## [Material for this task]
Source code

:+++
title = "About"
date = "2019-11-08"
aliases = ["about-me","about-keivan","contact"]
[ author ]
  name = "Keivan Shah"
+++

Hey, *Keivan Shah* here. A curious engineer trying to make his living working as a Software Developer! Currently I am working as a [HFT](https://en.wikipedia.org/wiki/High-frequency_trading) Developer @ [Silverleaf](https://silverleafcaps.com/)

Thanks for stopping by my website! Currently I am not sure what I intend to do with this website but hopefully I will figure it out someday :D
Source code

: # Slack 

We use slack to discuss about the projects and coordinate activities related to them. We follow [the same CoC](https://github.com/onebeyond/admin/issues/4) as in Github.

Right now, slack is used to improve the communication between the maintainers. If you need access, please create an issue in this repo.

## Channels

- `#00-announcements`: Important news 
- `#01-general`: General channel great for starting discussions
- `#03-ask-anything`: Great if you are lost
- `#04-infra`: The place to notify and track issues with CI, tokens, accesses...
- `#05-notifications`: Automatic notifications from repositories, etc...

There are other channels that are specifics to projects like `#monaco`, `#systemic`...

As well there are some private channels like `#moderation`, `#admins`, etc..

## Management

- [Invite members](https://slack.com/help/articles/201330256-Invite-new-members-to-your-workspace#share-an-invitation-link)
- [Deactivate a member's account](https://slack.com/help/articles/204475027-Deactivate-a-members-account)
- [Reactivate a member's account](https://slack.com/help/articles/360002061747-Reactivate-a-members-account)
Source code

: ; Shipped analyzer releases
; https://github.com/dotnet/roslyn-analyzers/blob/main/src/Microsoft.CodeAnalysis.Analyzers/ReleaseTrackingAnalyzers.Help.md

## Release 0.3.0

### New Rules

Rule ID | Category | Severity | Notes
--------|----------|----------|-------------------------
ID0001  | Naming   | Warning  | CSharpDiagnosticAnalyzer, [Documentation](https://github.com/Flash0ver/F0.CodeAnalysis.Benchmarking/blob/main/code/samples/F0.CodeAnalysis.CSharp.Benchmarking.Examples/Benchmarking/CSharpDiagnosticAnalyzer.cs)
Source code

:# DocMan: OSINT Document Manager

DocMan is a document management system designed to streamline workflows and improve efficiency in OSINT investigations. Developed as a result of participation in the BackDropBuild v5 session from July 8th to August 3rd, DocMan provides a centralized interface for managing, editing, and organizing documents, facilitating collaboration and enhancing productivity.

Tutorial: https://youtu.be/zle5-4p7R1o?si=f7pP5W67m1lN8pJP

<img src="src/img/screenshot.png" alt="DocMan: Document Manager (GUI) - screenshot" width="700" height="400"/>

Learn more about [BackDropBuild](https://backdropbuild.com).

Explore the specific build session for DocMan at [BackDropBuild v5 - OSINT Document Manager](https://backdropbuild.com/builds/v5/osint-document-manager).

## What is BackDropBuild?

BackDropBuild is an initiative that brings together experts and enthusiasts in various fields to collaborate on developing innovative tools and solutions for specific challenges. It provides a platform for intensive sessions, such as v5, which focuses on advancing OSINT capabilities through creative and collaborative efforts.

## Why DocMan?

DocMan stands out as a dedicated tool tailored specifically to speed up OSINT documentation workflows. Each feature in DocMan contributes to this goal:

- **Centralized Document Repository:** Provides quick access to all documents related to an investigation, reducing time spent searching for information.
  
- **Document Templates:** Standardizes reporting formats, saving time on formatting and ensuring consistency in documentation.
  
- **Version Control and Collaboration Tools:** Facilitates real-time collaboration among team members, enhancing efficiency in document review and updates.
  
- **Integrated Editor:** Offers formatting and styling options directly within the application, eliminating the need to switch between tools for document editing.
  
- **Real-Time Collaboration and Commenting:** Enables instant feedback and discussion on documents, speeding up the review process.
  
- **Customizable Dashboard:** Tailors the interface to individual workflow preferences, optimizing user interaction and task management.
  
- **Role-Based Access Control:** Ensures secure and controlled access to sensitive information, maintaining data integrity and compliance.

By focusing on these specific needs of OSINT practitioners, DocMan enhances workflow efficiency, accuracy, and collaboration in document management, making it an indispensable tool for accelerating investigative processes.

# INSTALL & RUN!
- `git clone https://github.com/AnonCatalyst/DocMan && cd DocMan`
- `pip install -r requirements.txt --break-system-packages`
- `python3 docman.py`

## [Work instructions]
Set down the whole listing again, exactly as it was given.

## [Finished exercise]
Source code

:+++
title = "About"
date = "2019-11-08"
aliases = ["about-me","about-keivan","contact"]
[ author ]
  name = "Keivan Shah"
+++

Hey, *Keivan Shah* here. A curious engineer trying to make his living working as a Software Developer! Currently I am working as a [HFT](https://en.wikipedia.org/wiki/High-frequency_trading) Developer @ [Silverleaf](https://silverleafcaps.com/)

Thanks for stopping by my website! Currently I am not sure what I intend to do with this website but hopefully I will figure it out someday :D
Source code

: # Slack 

We use slack to discuss about the projects and coordinate activities related to them. We follow [the same CoC](https://github.com/onebeyond/admin/issues/4) as in Github.

Right now, slack is used to improve the communication between the maintainers. If you need access, please create an issue in this repo.

## Channels

- `#00-announcements`: Important news 
- `#01-general`: General channel great for starting discussions
- `#03-ask-anything`: Great if you are lost
- `#04-infra`: The place to notify and track issues with CI, tokens, accesses...
- `#05-notifications`: Automatic notifications from repositories, etc...

There are other channels that are specifics to projects like `#monaco`, `#systemic`...

As well there are some private channels like `#moderation`, `#admins`, etc..

## Management

- [Invite members](https://slack.com/help/articles/201330256-Invite-new-members-to-your-workspace#share-an-invitation-link)
- [Deactivate a member's account](https://slack.com/help/articles/204475027-Deactivate-a-members-account)
- [Reactivate a member's account](https://slack.com/help/articles/360002061747-Reactivate-a-members-account)
Source code

: ; Shipped analyzer releases
; https://github.com/dotnet/roslyn-analyzers/blob/main/src/Microsoft.CodeAnalysis.Analyzers/ReleaseTrackingAnalyzers.Help.md

## Release 0.3.0

### New Rules

Rule ID | Category | Severity | Notes
--------|----------|----------|-------------------------
ID0001  | Naming   | Warning  | CSharpDiagnosticAnalyzer, [Documentation](https://github.com/Flash0ver/F0.CodeAnalysis.Benchmarking/blob/main/code/samples/F0.CodeAnalysis.CSharp.Benchmarking.Examples/Benchmarking/CSharpDiagnosticAnalyzer.cs)
Source code

:# DocMan: OSINT Document Manager

DocMan is a document management system designed to streamline workflows and improve efficiency in OSINT investigations. Developed as a result of participation in the BackDropBuild v5 session from July 8th to August 3rd, DocMan provides a centralized interface for managing, editing, and organizing documents, facilitating collaboration and enhancing productivity.

Tutorial: https://youtu.be/zle5-4p7R1o?si=f7pP5W67m1lN8pJP

<img src="src/img/screenshot.png" alt="DocMan: Document Manager (GUI) - screenshot" width="700" height="400"/>

Learn more about [BackDropBuild](https://backdropbuild.com).

Explore the specific build session for DocMan at [BackDropBuild v5 - OSINT Document Manager](https://backdropbuild.com/builds/v5/osint-document-manager).

## What is BackDropBuild?

BackDropBuild is an initiative that brings together experts and enthusiasts in various fields to collaborate on developing innovative tools and solutions for specific challenges. It provides a platform for intensive sessions, such as v5, which focuses on advancing OSINT capabilities through creative and collaborative efforts.

## Why DocMan?

DocMan stands out as a dedicated tool tailored specifically to speed up OSINT documentation workflows. Each feature in DocMan contributes to this goal:

- **Centralized Document Repository:** Provides quick access to all documents related to an investigation, reducing time spent searching for information.
  
- **Document Templates:** Standardizes reporting formats, saving time on formatting and ensuring consistency in documentation.
  
- **Version Control and Collaboration Tools:** Facilitates real-time collaboration among team members, enhancing efficiency in document review and updates.
  
- **Integrated Editor:** Offers formatting and styling options directly within the application, eliminating the need to switch between tools for document editing.
  
- **Real-Time Collaboration and Commenting:** Enables instant feedback and discussion on documents, speeding up the review process.
  
- **Customizable Dashboard:** Tailors the interface to individual workflow preferences, optimizing user interaction and task management.
  
- **Role-Based Access Control:** Ensures secure and controlled access to sensitive information, maintaining data integrity and compliance.

By focusing on these specific needs of OSINT practitioners, DocMan enhances workflow efficiency, accuracy, and collaboration in document management, making it an indispensable tool for accelerating investigative processes.

# INSTALL & RUN!
- `git clone https://github.com/AnonCatalyst/DocMan && cd DocMan`
- `pip install -r requirements.txt --break-system-packages`
- `python3 docman.py`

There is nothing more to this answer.